→ Exercise: Copy nothing before the line containing "Name | Type". Reproduce that line and all that follow, exactly, through the end of the records.

→ Records to use:
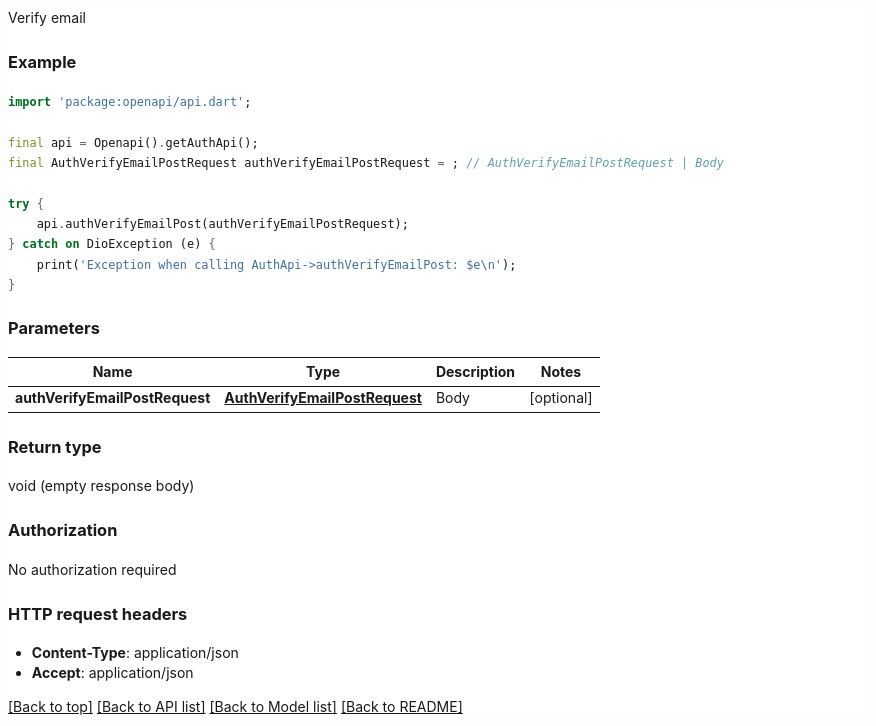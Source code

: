 Verify email

### Example
```dart
import 'package:openapi/api.dart';

final api = Openapi().getAuthApi();
final AuthVerifyEmailPostRequest authVerifyEmailPostRequest = ; // AuthVerifyEmailPostRequest | Body

try {
    api.authVerifyEmailPost(authVerifyEmailPostRequest);
} catch on DioException (e) {
    print('Exception when calling AuthApi->authVerifyEmailPost: $e\n');
}
```

### Parameters

Name | Type | Description  | Notes
------------- | ------------- | ------------- | -------------
 **authVerifyEmailPostRequest** | [**AuthVerifyEmailPostRequest**](AuthVerifyEmailPostRequest.md)| Body | [optional] 

### Return type

void (empty response body)

### Authorization

No authorization required

### HTTP request headers

 - **Content-Type**: application/json
 - **Accept**: application/json

[[Back to top]](#) [[Back to API list]](../README.md#documentation-for-api-endpoints) [[Back to Model list]](../README.md#documentation-for-models) [[Back to README]](../README.md)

→ Solution for this task:
Name | Type | Description  | Notes
------------- | ------------- | ------------- | -------------
 **authVerifyEmailPostRequest** | [**AuthVerifyEmailPostRequest**](AuthVerifyEmailPostRequest.md)| Body | [optional] 

### Return type

void (empty response body)

### Authorization

No authorization required

### HTTP request headers

 - **Content-Type**: application/json
 - **Accept**: application/json

[[Back to top]](#) [[Back to API list]](../README.md#documentation-for-api-endpoints) [[Back to Model list]](../README.md#documentation-for-models) [[Back to README]](../README.md)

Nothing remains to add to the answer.